The European Parliament has backed new telecom legislation reform in Europe that aims to enforce net neutrality rules and end roaming charges starting in late 2015 in the 28 countries that are members of the European Union, Reuters reports.
“This vote is the EU delivering for citizens,” European commissioner for digital affairs Neelie Kroes said. “This is what the EU is all about – getting rid of barriers to make life easier and less expensive. We should know what we are buying, we should not be ripped off, and we should have the opportunity to change our mind.” The commissioner plans to overhaul Europe’s telecom landscape and make it more competitive with U.S. and Asian markets.
Telecoms and ISPs will be “barred form blocking or slowing down selected services for economic or other reasons,” a statement from the Parliament said, a decision which could prevent Internet operators from charging certain Internet companies extra fees for certain online services, especially bandwidth-hungry video and music streaming services.

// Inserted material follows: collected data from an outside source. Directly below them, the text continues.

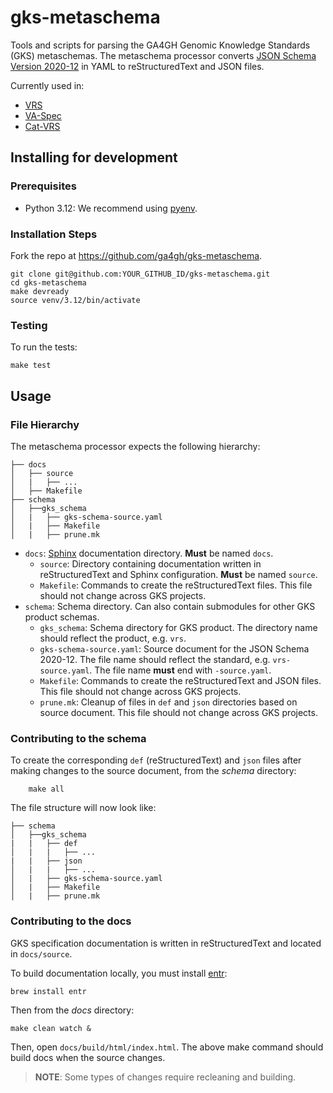 # gks-metaschema

Tools and scripts for parsing the GA4GH Genomic Knowledge Standards (GKS) metaschemas.
The metaschema processor converts [JSON Schema Version 2020-12](json-schema.org/draft/2020-12/schema)
in YAML to reStructuredText and JSON files.

Currently used in:

* [VRS](https://github.com/ga4gh/vrs)
* [VA-Spec](https://github.com/ga4gh/va-spec/)
* [Cat-VRS](https://github.com/ga4gh/cat-vrs)

## Installing for development

### Prerequisites

* Python 3.12: We recommend using [pyenv](https://github.com/pyenv/pyenv).

### Installation Steps

Fork the repo at <https://github.com/ga4gh/gks-metaschema>.

    git clone git@github.com:YOUR_GITHUB_ID/gks-metaschema.git
    cd gks-metaschema
    make devready
    source venv/3.12/bin/activate

### Testing

To run the tests:

    make test

## Usage

### File Hierarchy

The metaschema processor expects the following hierarchy:

    ├── docs
    │   ├── source
    │   |   ├── ...
    │   ├── Makefile
    ├── schema
    │   ├──gks_schema
    │   |   ├── gks-schema-source.yaml
    │   |   ├── Makefile
    │   |   ├── prune.mk

* `docs`: [Sphinx](https://www.sphinx-doc.org/en/master/index.html) documentation
    directory. **Must** be named `docs`.
  * `source`: Directory containing documentation written in reStructuredText and Sphinx
    configuration. **Must** be named `source`.
  * `Makefile`: Commands to create the reStructuredText files.
    This file should not change across GKS projects.
* `schema`: Schema directory. Can also contain submodules for other GKS product schemas.
  * `gks_schema`: Schema directory for GKS product. The directory name should reflect
    the product, e.g. `vrs`.
  * `gks-schema-source.yaml`: Source document for the JSON Schema 2020-12. The file name
        should reflect the standard, e.g. `vrs-source.yaml`. The  file name **must** end
        with `-source.yaml`.
  * `Makefile`: Commands to create the reStructuredText and JSON files.
        This file should not change across GKS projects.
  * `prune.mk`: Cleanup of files in `def` and `json` directories based on source document.
        This file should not change across GKS projects.

### Contributing to the schema

To create the corresponding `def` (reStructuredText) and `json` files after making
changes to the source document, from the _schema_ directory:

        make all

The file structure will now look like:

    ├── schema
    │   ├──gks_schema
    |   |   ├── def
    │   |   |   ├── ...
    |   |   ├── json
    │   |   |   ├── ...
    │   |   ├── gks-schema-source.yaml
    │   |   ├── Makefile
    │   |   ├── prune.mk

### Contributing to the docs

GKS specification documentation is written in reStructuredText and located in
`docs/source`.

To build documentation locally, you must install [entr](https://eradman.com/entrproject/):

    brew install entr

Then from the _docs_ directory:

    make clean watch &

Then, open `docs/build/html/index.html`. The above make command should build docs when
the source changes.

> **NOTE**: Some types of changes require recleaning and building.
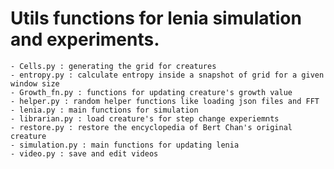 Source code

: # Utils functions for lenia simulation and experiments.

    - Cells.py : generating the grid for creatures
    - entropy.py : calculate entropy inside a snapshot of grid for a given window size
    - Growth_fn.py : functions for updating creature's growth value
    - helper.py : random helper functions like loading json files and FFT
    - lenia.py : main functions for simulation
    - librarian.py : load creature's for step change experiemnts
    - restore.py : restore the encyclopedia of Bert Chan's original creature 
    - simulation.py : main functions for updating lenia
    - video.py : save and edit videos
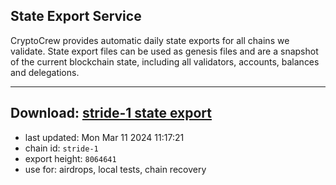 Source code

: ## State Export Service
CryptoCrew provides automatic daily state exports for all chains we validate. State export files can be used as genesis files and are a snapshot of the current blockchain state, including all validators, accounts, balances and delegations.

---
**Download: [stride-1 state export](https://dl-eu2.ccvalidators.com/SERVICE/stride/stride-1_export_8064641.json)**
---

- last updated: Mon Mar 11 2024 11:17:21
- chain id: `stride-1`
- export height: `8064641`
- use for: airdrops, local tests, chain recovery
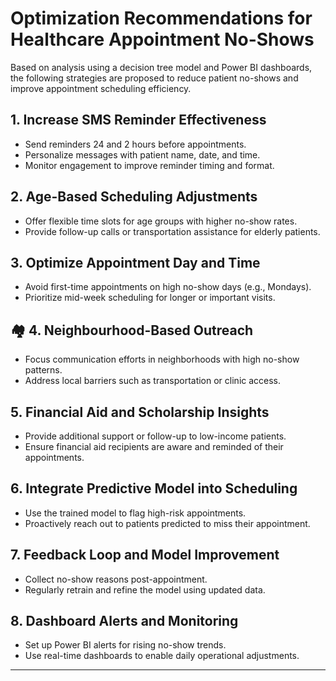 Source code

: #  Optimization Recommendations for Healthcare Appointment No-Shows

Based on analysis using a decision tree model and Power BI dashboards, the following strategies are proposed to reduce patient no-shows and improve appointment scheduling efficiency.

##  1. Increase SMS Reminder Effectiveness
- Send reminders 24 and 2 hours before appointments.
- Personalize messages with patient name, date, and time.
- Monitor engagement to improve reminder timing and format.

## 2. Age-Based Scheduling Adjustments
- Offer flexible time slots for age groups with higher no-show rates.
- Provide follow-up calls or transportation assistance for elderly patients.

##  3. Optimize Appointment Day and Time
- Avoid first-time appointments on high no-show days (e.g., Mondays).
- Prioritize mid-week scheduling for longer or important visits.

## 🏘 4. Neighbourhood-Based Outreach
- Focus communication efforts in neighborhoods with high no-show patterns.
- Address local barriers such as transportation or clinic access.

##  5. Financial Aid and Scholarship Insights
- Provide additional support or follow-up to low-income patients.
- Ensure financial aid recipients are aware and reminded of their appointments.

##  6. Integrate Predictive Model into Scheduling
- Use the trained model to flag high-risk appointments.
- Proactively reach out to patients predicted to miss their appointment.

##  7. Feedback Loop and Model Improvement
- Collect no-show reasons post-appointment.
- Regularly retrain and refine the model using updated data.

##  8. Dashboard Alerts and Monitoring
- Set up Power BI alerts for rising no-show trends.
- Use real-time dashboards to enable daily operational adjustments.

---
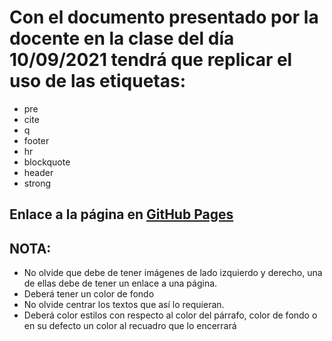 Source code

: # **Con el documento presentado por la docente en la clase del día 10/09/2021 tendrá que replicar el uso de las etiquetas:** 

- pre
- cite
- q
- footer
- hr
- blockquote
- header
- strong

## Enlace a la página en [GitHub Pages](https://angelblk.github.io/Uso-de-las-etiquetas/)
## NOTA:

- No olvide que debe de tener imágenes de lado izquierdo y derecho, una de ellas debe de tener un enlace a una página.
- Deberá tener un color de fondo
- No olvide centrar los textos que así lo requieran.
- Deberá color estilos con respecto al color del párrafo, color de fondo o en su defecto un color al recuadro que lo encerrará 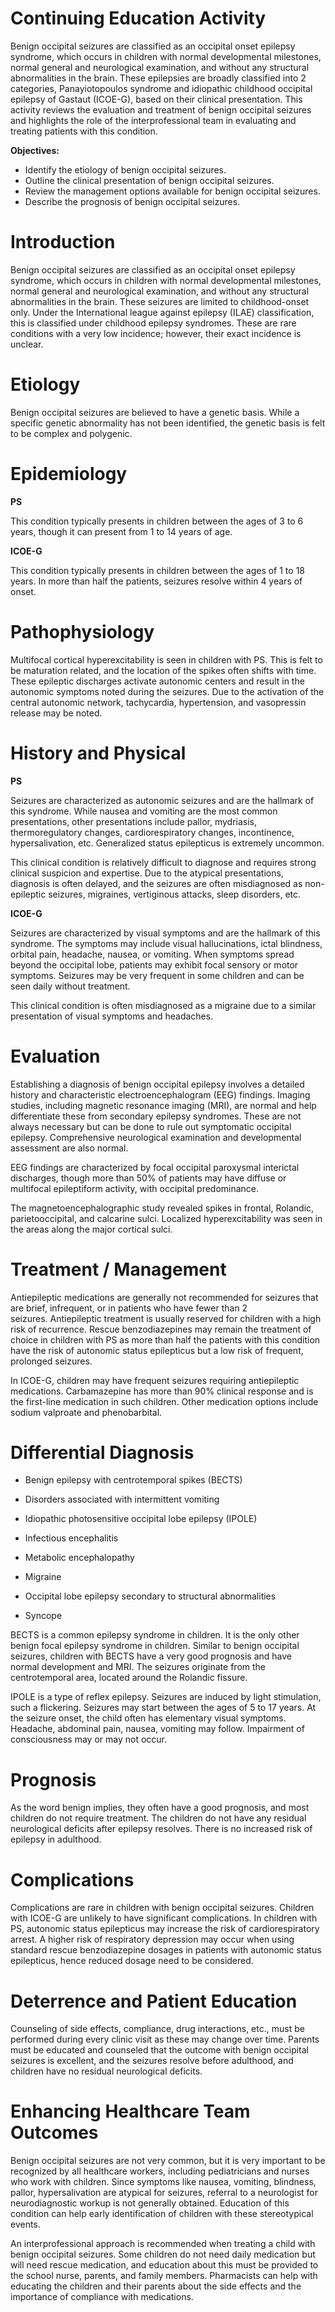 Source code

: # Continuing Education Activity

Benign occipital seizures are classified as an occipital onset epilepsy syndrome, which occurs in children with normal developmental milestones, normal general and neurological examination, and without any structural abnormalities in the brain. These epilepsies are broadly classified into 2 categories, Panayiotopoulos syndrome and idiopathic childhood occipital epilepsy of Gastaut (ICOE-G), based on their clinical presentation. This activity reviews the evaluation and treatment of benign occipital seizures and highlights the role of the interprofessional team in evaluating and treating patients with this condition.

**Objectives:**
- Identify the etiology of benign occipital seizures.
- Outline the clinical presentation of benign occipital seizures.
- Review the management options available for benign occipital seizures.
- Describe the prognosis of benign occipital seizures.

# Introduction

Benign occipital seizures are classified as an occipital onset epilepsy syndrome, which occurs in children with normal developmental milestones, normal general and neurological examination, and without any structural abnormalities in the brain. These seizures are limited to childhood-onset only. Under the International league against epilepsy (ILAE) classification, this is classified under childhood epilepsy syndromes. These are rare conditions with a very low incidence; however, their exact incidence is unclear.

# Etiology

Benign occipital seizures are believed to have a genetic basis. While a specific genetic abnormality has not been identified, the genetic basis is felt to be complex and polygenic.

# Epidemiology

**PS**

This condition typically presents in children between the ages of 3 to 6 years, though it can present from 1 to 14 years of age.

**ICOE-G**

This condition typically presents in children between the ages of 1 to 18 years. In more than half the patients, seizures resolve within 4 years of onset.

# Pathophysiology

Multifocal cortical hyperexcitability is seen in children with PS. This is felt to be maturation related, and the location of the spikes often shifts with time. These epileptic discharges activate autonomic centers and result in the autonomic symptoms noted during the seizures. Due to the activation of the central autonomic network, tachycardia, hypertension, and vasopressin release may be noted.

# History and Physical

**PS**

Seizures are characterized as autonomic seizures and are the hallmark of this syndrome. While nausea and vomiting are the most common presentations, other presentations include pallor, mydriasis, thermoregulatory changes, cardiorespiratory changes, incontinence, hypersalivation, etc. Generalized status epilepticus is extremely uncommon.

This clinical condition is relatively difficult to diagnose and requires strong clinical suspicion and expertise. Due to the atypical presentations, diagnosis is often delayed, and the seizures are often misdiagnosed as non-epileptic seizures, migraines, vertiginous attacks, sleep disorders, etc.

**ICOE-G**

Seizures are characterized by visual symptoms and are the hallmark of this syndrome. The symptoms may include visual hallucinations, ictal blindness, orbital pain, headache, nausea, or vomiting. When symptoms spread beyond the occipital lobe, patients may exhibit focal sensory or motor symptoms. Seizures may be very frequent in some children and can be seen daily without treatment.

This clinical condition is often misdiagnosed as a migraine due to a similar presentation of visual symptoms and headaches.

# Evaluation

Establishing a diagnosis of benign occipital epilepsy involves a detailed history and characteristic electroencephalogram (EEG) findings. Imaging studies, including magnetic resonance imaging (MRI), are normal and help differentiate these from secondary epilepsy syndromes. These are not always necessary but can be done to rule out symptomatic occipital epilepsy. Comprehensive neurological examination and developmental assessment are also normal.

EEG findings are characterized by focal occipital paroxysmal interictal discharges, though more than 50% of patients may have diffuse or multifocal epileptiform activity, with occipital predominance.

The magnetoencephalographic study revealed spikes in frontal, Rolandic, parietooccipital, and calcarine sulci. Localized hyperexcitability was seen in the areas along the major cortical sulci.

# Treatment / Management

Antiepileptic medications are generally not recommended for seizures that are brief, infrequent, or in patients who have fewer than 2 seizures. Antiepileptic treatment is usually reserved for children with a high risk of recurrence. Rescue benzodiazepines may remain the treatment of choice in children with PS as more than half the patients with this condition have the risk of autonomic status epilepticus but a low risk of frequent, prolonged seizures.

In ICOE-G, children may have frequent seizures requiring antiepileptic medications. Carbamazepine has more than 90% clinical response and is the first-line medication in such children. Other medication options include sodium valproate and phenobarbital.

# Differential Diagnosis

- Benign epilepsy with centrotemporal spikes (BECTS)

- Disorders associated with intermittent vomiting

- Idiopathic photosensitive occipital lobe epilepsy (IPOLE)

- Infectious encephalitis

- Metabolic encephalopathy

- Migraine

- Occipital lobe epilepsy secondary to structural abnormalities

- Syncope

BECTS is a common epilepsy syndrome in children. It is the only other benign focal epilepsy syndrome in children. Similar to benign occipital seizures, children with BECTS have a very good prognosis and have normal development and MRI. The seizures originate from the centrotemporal area, located around the Rolandic fissure.

IPOLE is a type of reflex epilepsy. Seizures are induced by light stimulation, such a flickering. Seizures may start between the ages of 5 to 17 years. At the seizure onset, the child often has elementary visual symptoms. Headache, abdominal pain, nausea, vomiting may follow. Impairment of consciousness may or may not occur.

# Prognosis

As the word benign implies, they often have a good prognosis, and most children do not require treatment. The children do not have any residual neurological deficits after epilepsy resolves. There is no increased risk of epilepsy in adulthood.

# Complications

Complications are rare in children with benign occipital seizures. Children with ICOE-G are unlikely to have significant complications. In children with PS, autonomic status epilepticus may increase the risk of cardiorespiratory arrest. A higher risk of respiratory depression may occur when using standard rescue benzodiazepine dosages in patients with autonomic status epilepticus, hence reduced dosage need to be considered.

# Deterrence and Patient Education

Counseling of side effects, compliance, drug interactions, etc., must be performed during every clinic visit as these may change over time. Parents must be educated and counseled that the outcome with benign occipital seizures is excellent, and the seizures resolve before adulthood, and children have no residual neurological deficits.

# Enhancing Healthcare Team Outcomes

Benign occipital seizures are not very common, but it is very important to be recognized by all healthcare workers, including pediatricians and nurses who work with children. Since symptoms like nausea, vomiting, blindness, pallor, hypersalivation are atypical for seizures, referral to a neurologist for neurodiagnostic workup is not generally obtained. Education of this condition can help early identification of children with these stereotypical events.

An interprofessional approach is recommended when treating a child with benign occipital seizures. Some children do not need daily medication but will need rescue medication, and education about this must be provided to the school nurse, parents, and family members. Pharmacists can help with educating the children and their parents about the side effects and the importance of compliance with medications.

Despite the Parliament’s vote, things may still change by October, as the legislation also has to be approved by the EU Council – a vote on the matter should take place in October. A recent report revealed that despite backing net neutrality, the EU may still leave a door open for companies to charge extra for certain online services.
Meanwhile, operators are still expected to lobby against the EU’s wishes until a decision is final. Analysts say that the loss of roaming charges will cause a five percent drop in revenues for local carriers. But the EU wants a “single market” for telecom services in the region, which would help “bolster consumer protections on mobile and broadband contracts and seek to make the sale of mobile licenses more uniform across Europe.”
Operators also want a portion of revenues from Internet streaming businesses, which would help them offset declining revenues from regular phone services and help fund network upgrades. Telecoms are expected to report a fifth consecutive drop in yearly revenues in 2014.